- **WORK ORDER**:
The material beneath this line should be printed exactly, with its pictures omitted.

- **SUPPLIED MATERIAL**:
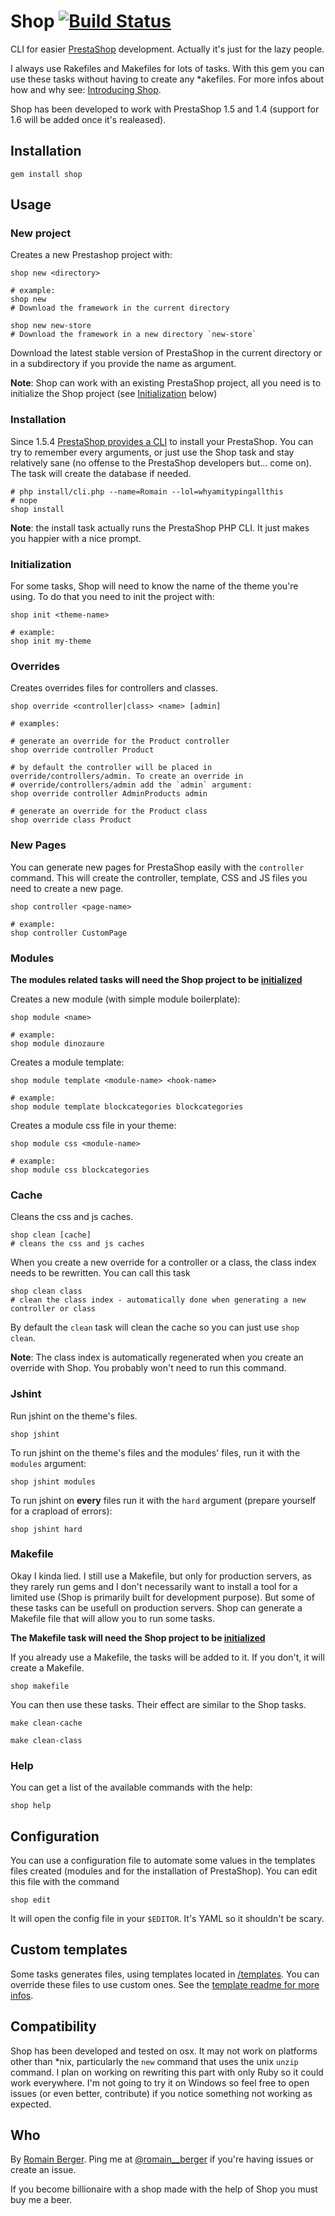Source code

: # Shop [![Build Status](https://secure.travis-ci.org/<username>/<repo>.png)](http://travis-ci.org/ngsmrk/comix_scraper)

CLI for easier [PrestaShop](http://www.prestashop.com/en/) development. Actually it's just for the lazy people.

I always use Rakefiles and Makefiles for lots of tasks. With this gem you can use these tasks without having to create any *akefiles. For more infos about how and why see: [Introducing Shop](http://romainberger.com/2013/09/29/introducing-shop/).

Shop has been developed to work with PrestaShop 1.5 and 1.4 (support for 1.6 will be added once it's realeased).

## Installation

    gem install shop

## Usage

### New project

Creates a new Prestashop project with:

    shop new <directory>

    # example:
    shop new
    # Download the framework in the current directory

    shop new new-store
    # Download the framework in a new directory `new-store`

Download the latest stable version of PrestaShop in the current directory or in a subdirectory if you provide the name as argument.

**Note**: Shop can work with an existing PrestaShop project, all you need is to initialize the Shop project (see [Initialization](https://github.com/romainberger/shop/#initialization) below)

### Installation

Since 1.5.4 [PrestaShop provides a CLI](http://doc.prestashop.com/display/PS15/Installing+PrestaShop+using+the+command+line) to install your PrestaShop. You can try to remember every arguments, or just use the Shop task and stay relatively sane (no offense to the PrestaShop developers but... come on). The task will create the database if needed.

    # php install/cli.php --name=Romain --lol=whyamitypingallthis
    # nope
    shop install

**Note**: the install task actually runs the PrestaShop PHP CLI. It just makes you happier with a nice prompt.

### Initialization

For some tasks, Shop will need to know the name of the theme you're using. To do that you need to init the project with:

    shop init <theme-name>

    # example:
    shop init my-theme

### Overrides

Creates overrides files for controllers and classes.

    shop override <controller|class> <name> [admin]

    # examples:

    # generate an override for the Product controller
    shop override controller Product

    # by default the controller will be placed in override/controllers/admin. To create an override in
    # override/controllers/admin add the `admin` argument:
    shop override controller AdminProducts admin

    # generate an override for the Product class
    shop override class Product

### New Pages

You can generate new pages for PrestaShop easily with the `controller` command. This will create the controller, template, CSS and JS files you need to create a new page.

    shop controller <page-name>

    # example:
    shop controller CustomPage

### Modules

**The modules related tasks will need the Shop project to be [initialized](https://github.com/romainberger/shop)**

Creates a new module (with simple module boilerplate):

    shop module <name>

    # example:
    shop module dinozaure

Creates a module template:

    shop module template <module-name> <hook-name>

    # example:
    shop module template blockcategories blockcategories

Creates a module css file in your theme:

    shop module css <module-name>

    # example:
    shop module css blockcategories

### Cache

Cleans the css and js caches.

    shop clean [cache]
    # cleans the css and js caches

When you create a new override for a controller or a class, the class index needs to be rewritten. You can call this task

    shop clean class
    # clean the class index - automatically done when generating a new controller or class

By default the `clean` task will clean the cache so you can just use `shop clean`.

**Note**: The class index is automatically regenerated when you create an override with Shop. You probably won't need to run this command.

### Jshint

Run jshint on the theme's files.

    shop jshint

To run jshint on the theme's files and the modules' files, run it with the `modules` argument:

    shop jshint modules

To run jshint on **every** files run it with the `hard` argument (prepare yourself for a crapload of errors):

    shop jshint hard

### Makefile

Okay I kinda lied. I still use a Makefile, but only for production servers, as they rarely run gems and I don't necessarily want to install a tool for a limited use (Shop is primarily built for development purpose). But some of these tasks can be usefull on production servers. Shop can generate a Makefile file that will allow you to run some tasks.

**The Makefile task will need the Shop project to be [initialized](https://github.com/romainberger/shop)**

If you already use a Makefile, the tasks will be added to it. If you don't, it will create a Makefile.

    shop makefile

You can then use these tasks. Their effect are similar to the Shop tasks.

    make clean-cache

    make clean-class


### Help

You can get a list of the available commands with the help:

    shop help

## Configuration

You can use a configuration file to automate some values in the templates files created (modules and for the installation of PrestaShop).
You can edit this file with the command

    shop edit

It will open the config file in your `$EDITOR`. It's YAML so it shouldn't be scary.

## Custom templates

Some tasks generates files, using templates located in [/templates](https://github.com/romainberger/shop/tree/master/templates). You can override these files to use custom ones. See the [template readme for more infos](https://github.com/romainberger/shop/tree/master/templates).

## Compatibility

Shop has been developed and tested on osx. It may not work on platforms other than *nix, particularly the `new` command that uses the unix `unzip` command. I plan on working on rewriting this part with only Ruby so it could work everywhere. I'm not going to try it on Windows so feel free to open issues (or even better, contribute) if you notice something not working as expected.

## Who

By [Romain Berger](http://romainberger.com).
Ping me at [@romain__berger](http://twitter.com/romain__berger) if you're having issues or create an issue.

If you become billionaire with a shop made with the help of Shop you must buy me a beer.
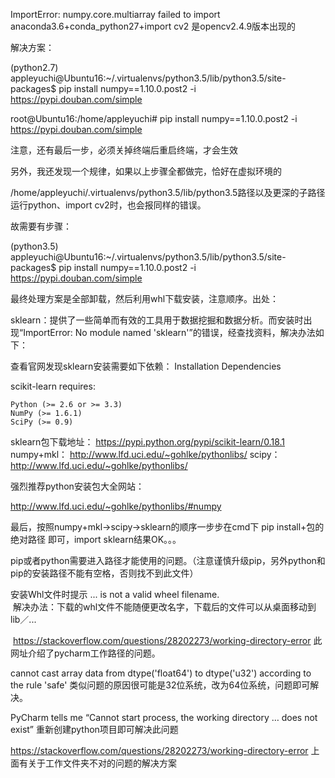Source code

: ImportError: numpy.core.multiarray failed to import  
anaconda3.6+conda_python27+import cv2
是opencv2.4.9版本出现的

解决方案：

(python2.7) appleyuchi@Ubuntu16:~/.virtualenvs/python3.5/lib/python3.5/site-packages$ pip install numpy==1.10.0.post2 -i https://pypi.douban.com/simple


root@Ubuntu16:/home/appleyuchi# pip install numpy==1.10.0.post2 -i https://pypi.douban.com/simple


注意，还有最后一步，必须关掉终端后重启终端，才会生效

另外，我还发现一个规律，如果以上步骤全都做完，恰好在虚拟环境的

/home/appleyuchi/.virtualenvs/python3.5/lib/python3.5路径以及更深的子路径运行python、import cv2时，也会报同样的错误。


故需要有步骤：

(python3.5) appleyuchi@Ubuntu16:~/.virtualenvs/python3.5/lib/python3.5/site-packages$ pip install numpy==1.10.0.post2 -i https://pypi.douban.com/simple

  
 最终处理方案是全部卸载，然后利用whl下载安装，注意顺序。出处：
 

sklearn：提供了一些简单而有效的工具用于数据挖掘和数据分析。而安装时出现“ImportError: No module named 'sklearn'”的错误，经查找资料，解决办法如下：

查看官网发现sklearn安装需要如下依赖：
Installation
Dependencies

scikit-learn requires:

    Python (>= 2.6 or >= 3.3)
    NumPy (>= 1.6.1)
    SciPy (>= 0.9)

sklearn包下载地址： 
https://pypi.python.org/pypi/scikit-learn/0.18.1 
numpy+mkl： 
http://www.lfd.uci.edu/~gohlke/pythonlibs/ 
scipy： 
http://www.lfd.uci.edu/~gohlke/pythonlibs/ 

强烈推荐python安装包大全网站：

http://www.lfd.uci.edu/~gohlke/pythonlibs/#numpy

最后，按照numpy+mkl->scipy->sklearn的顺序一步步在cmd下 pip install+包的绝对路径 即可，import sklearn结果OK。。。


  
    
     
     
pip或者python需要进入路径才能使用的问题。（注意谨慎升级pip，另外python和pip的安装路径不能有空格，否则找不到此文件）  

  
  安装Whl文件时提示 ... is not a valid wheel filename.  
  解决办法：下载的whl文件不能随便更改名字，下载后的文件可以从桌面移动到lib／...  
    
  https://stackoverflow.com/questions/28202273/working-directory-error 此网址介绍了pycharm工作路径的问题。  
    
     
cannot cast array data from dtype('float64') to dtype('u32') according to the rule 'safe'
类似问题的原因很可能是32位系统，改为64位系统，问题即可解决。  

  
  PyCharm tells me “Cannot start process, the working directory … does not exist”
重新创建python项目即可解决此问题
  
   
 https://stackoverflow.com/questions/28202273/working-directory-error 上面有关于工作文件夹不对的问题的解决方案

- **REPLY TO THE TASK**:
Source code

: # Shop [![Build Status](https://secure.travis-ci.org/<username>/<repo>.png)](http://travis-ci.org/ngsmrk/comix_scraper)

CLI for easier [PrestaShop](http://www.prestashop.com/en/) development. Actually it's just for the lazy people.

I always use Rakefiles and Makefiles for lots of tasks. With this gem you can use these tasks without having to create any *akefiles. For more infos about how and why see: [Introducing Shop](http://romainberger.com/2013/09/29/introducing-shop/).

Shop has been developed to work with PrestaShop 1.5 and 1.4 (support for 1.6 will be added once it's realeased).

## Installation

    gem install shop

## Usage

### New project

Creates a new Prestashop project with:

    shop new <directory>

    # example:
    shop new
    # Download the framework in the current directory

    shop new new-store
    # Download the framework in a new directory `new-store`

Download the latest stable version of PrestaShop in the current directory or in a subdirectory if you provide the name as argument.

**Note**: Shop can work with an existing PrestaShop project, all you need is to initialize the Shop project (see [Initialization](https://github.com/romainberger/shop/#initialization) below)

### Installation

Since 1.5.4 [PrestaShop provides a CLI](http://doc.prestashop.com/display/PS15/Installing+PrestaShop+using+the+command+line) to install your PrestaShop. You can try to remember every arguments, or just use the Shop task and stay relatively sane (no offense to the PrestaShop developers but... come on). The task will create the database if needed.

    # php install/cli.php --name=Romain --lol=whyamitypingallthis
    # nope
    shop install

**Note**: the install task actually runs the PrestaShop PHP CLI. It just makes you happier with a nice prompt.

### Initialization

For some tasks, Shop will need to know the name of the theme you're using. To do that you need to init the project with:

    shop init <theme-name>

    # example:
    shop init my-theme

### Overrides

Creates overrides files for controllers and classes.

    shop override <controller|class> <name> [admin]

    # examples:

    # generate an override for the Product controller
    shop override controller Product

    # by default the controller will be placed in override/controllers/admin. To create an override in
    # override/controllers/admin add the `admin` argument:
    shop override controller AdminProducts admin

    # generate an override for the Product class
    shop override class Product

### New Pages

You can generate new pages for PrestaShop easily with the `controller` command. This will create the controller, template, CSS and JS files you need to create a new page.

    shop controller <page-name>

    # example:
    shop controller CustomPage

### Modules

**The modules related tasks will need the Shop project to be [initialized](https://github.com/romainberger/shop)**

Creates a new module (with simple module boilerplate):

    shop module <name>

    # example:
    shop module dinozaure

Creates a module template:

    shop module template <module-name> <hook-name>

    # example:
    shop module template blockcategories blockcategories

Creates a module css file in your theme:

    shop module css <module-name>

    # example:
    shop module css blockcategories

### Cache

Cleans the css and js caches.

    shop clean [cache]
    # cleans the css and js caches

When you create a new override for a controller or a class, the class index needs to be rewritten. You can call this task

    shop clean class
    # clean the class index - automatically done when generating a new controller or class

By default the `clean` task will clean the cache so you can just use `shop clean`.

**Note**: The class index is automatically regenerated when you create an override with Shop. You probably won't need to run this command.

### Jshint

Run jshint on the theme's files.

    shop jshint

To run jshint on the theme's files and the modules' files, run it with the `modules` argument:

    shop jshint modules

To run jshint on **every** files run it with the `hard` argument (prepare yourself for a crapload of errors):

    shop jshint hard

### Makefile

Okay I kinda lied. I still use a Makefile, but only for production servers, as they rarely run gems and I don't necessarily want to install a tool for a limited use (Shop is primarily built for development purpose). But some of these tasks can be usefull on production servers. Shop can generate a Makefile file that will allow you to run some tasks.

**The Makefile task will need the Shop project to be [initialized](https://github.com/romainberger/shop)**

If you already use a Makefile, the tasks will be added to it. If you don't, it will create a Makefile.

    shop makefile

You can then use these tasks. Their effect are similar to the Shop tasks.

    make clean-cache

    make clean-class


### Help

You can get a list of the available commands with the help:

    shop help

## Configuration

You can use a configuration file to automate some values in the templates files created (modules and for the installation of PrestaShop).
You can edit this file with the command

    shop edit

It will open the config file in your `$EDITOR`. It's YAML so it shouldn't be scary.

## Custom templates

Some tasks generates files, using templates located in [/templates](https://github.com/romainberger/shop/tree/master/templates). You can override these files to use custom ones. See the [template readme for more infos](https://github.com/romainberger/shop/tree/master/templates).

## Compatibility

Shop has been developed and tested on osx. It may not work on platforms other than *nix, particularly the `new` command that uses the unix `unzip` command. I plan on working on rewriting this part with only Ruby so it could work everywhere. I'm not going to try it on Windows so feel free to open issues (or even better, contribute) if you notice something not working as expected.

## Who

By [Romain Berger](http://romainberger.com).
Ping me at [@romain__berger](http://twitter.com/romain__berger) if you're having issues or create an issue.

If you become billionaire with a shop made with the help of Shop you must buy me a beer.
Source code

: ImportError: numpy.core.multiarray failed to import  
anaconda3.6+conda_python27+import cv2
是opencv2.4.9版本出现的

解决方案：

(python2.7) appleyuchi@Ubuntu16:~/.virtualenvs/python3.5/lib/python3.5/site-packages$ pip install numpy==1.10.0.post2 -i https://pypi.douban.com/simple


root@Ubuntu16:/home/appleyuchi# pip install numpy==1.10.0.post2 -i https://pypi.douban.com/simple


注意，还有最后一步，必须关掉终端后重启终端，才会生效

另外，我还发现一个规律，如果以上步骤全都做完，恰好在虚拟环境的

/home/appleyuchi/.virtualenvs/python3.5/lib/python3.5路径以及更深的子路径运行python、import cv2时，也会报同样的错误。


故需要有步骤：

(python3.5) appleyuchi@Ubuntu16:~/.virtualenvs/python3.5/lib/python3.5/site-packages$ pip install numpy==1.10.0.post2 -i https://pypi.douban.com/simple

  
 最终处理方案是全部卸载，然后利用whl下载安装，注意顺序。出处：
 

sklearn：提供了一些简单而有效的工具用于数据挖掘和数据分析。而安装时出现“ImportError: No module named 'sklearn'”的错误，经查找资料，解决办法如下：

查看官网发现sklearn安装需要如下依赖：
Installation
Dependencies

scikit-learn requires:

    Python (>= 2.6 or >= 3.3)
    NumPy (>= 1.6.1)
    SciPy (>= 0.9)

sklearn包下载地址： 
https://pypi.python.org/pypi/scikit-learn/0.18.1 
numpy+mkl： 
http://www.lfd.uci.edu/~gohlke/pythonlibs/ 
scipy： 
http://www.lfd.uci.edu/~gohlke/pythonlibs/ 

强烈推荐python安装包大全网站：

http://www.lfd.uci.edu/~gohlke/pythonlibs/#numpy

最后，按照numpy+mkl->scipy->sklearn的顺序一步步在cmd下 pip install+包的绝对路径 即可，import sklearn结果OK。。。


  
    
     
     
pip或者python需要进入路径才能使用的问题。（注意谨慎升级pip，另外python和pip的安装路径不能有空格，否则找不到此文件）  

  
  安装Whl文件时提示 ... is not a valid wheel filename.  
  解决办法：下载的whl文件不能随便更改名字，下载后的文件可以从桌面移动到lib／...  
    
  https://stackoverflow.com/questions/28202273/working-directory-error 此网址介绍了pycharm工作路径的问题。  
    
     
cannot cast array data from dtype('float64') to dtype('u32') according to the rule 'safe'
类似问题的原因很可能是32位系统，改为64位系统，问题即可解决。  

  
  PyCharm tells me “Cannot start process, the working directory … does not exist”
重新创建python项目即可解决此问题
  
   
 https://stackoverflow.com/questions/28202273/working-directory-error 上面有关于工作文件夹不对的问题的解决方案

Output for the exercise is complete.